WHAT TO DO -> Set down every record below exactly as it stands, with the pictures omitted.

- Opening Delimiter -

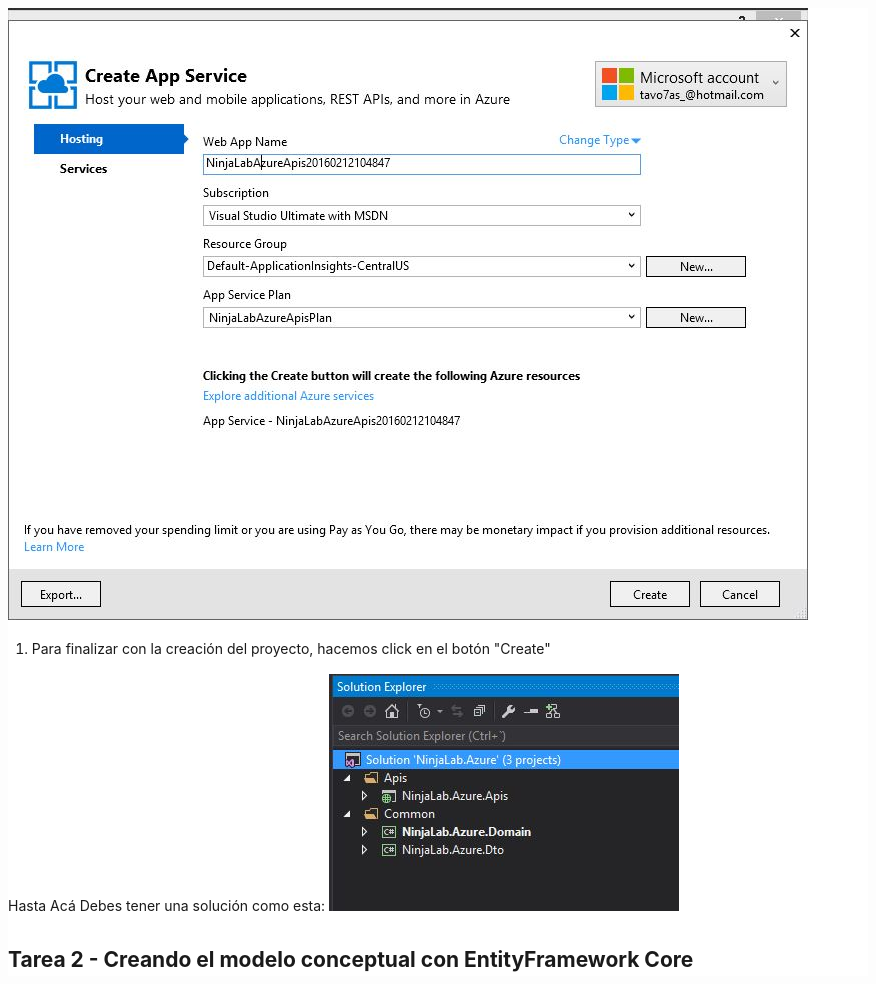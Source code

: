 ![Datos Azure](./Img/2-DatosAzure.JPG?raw=true "Datos Azure")
1. Para finalizar con la creación del proyecto, hacemos click en el botón "Create"

Hasta Acá Debes tener una solución como esta:
![Estructua solucion](./Img/3-EstructuraSolucion.JPG?raw=true "Estructua solucion")

## Tarea 2 - Creando el modelo conceptual con EntityFramework Core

- Closing Delimiter -

SOLUTION FOR THIS EXERCISE ->
Source code

: ![Datos Azure](./Img/2-DatosAzure.JPG?raw=true "Datos Azure")
1. Para finalizar con la creación del proyecto, hacemos click en el botón "Create"

Hasta Acá Debes tener una solución como esta:
![Estructua solucion](./Img/3-EstructuraSolucion.JPG?raw=true "Estructua solucion")

## Tarea 2 - Creando el modelo conceptual con EntityFramework Core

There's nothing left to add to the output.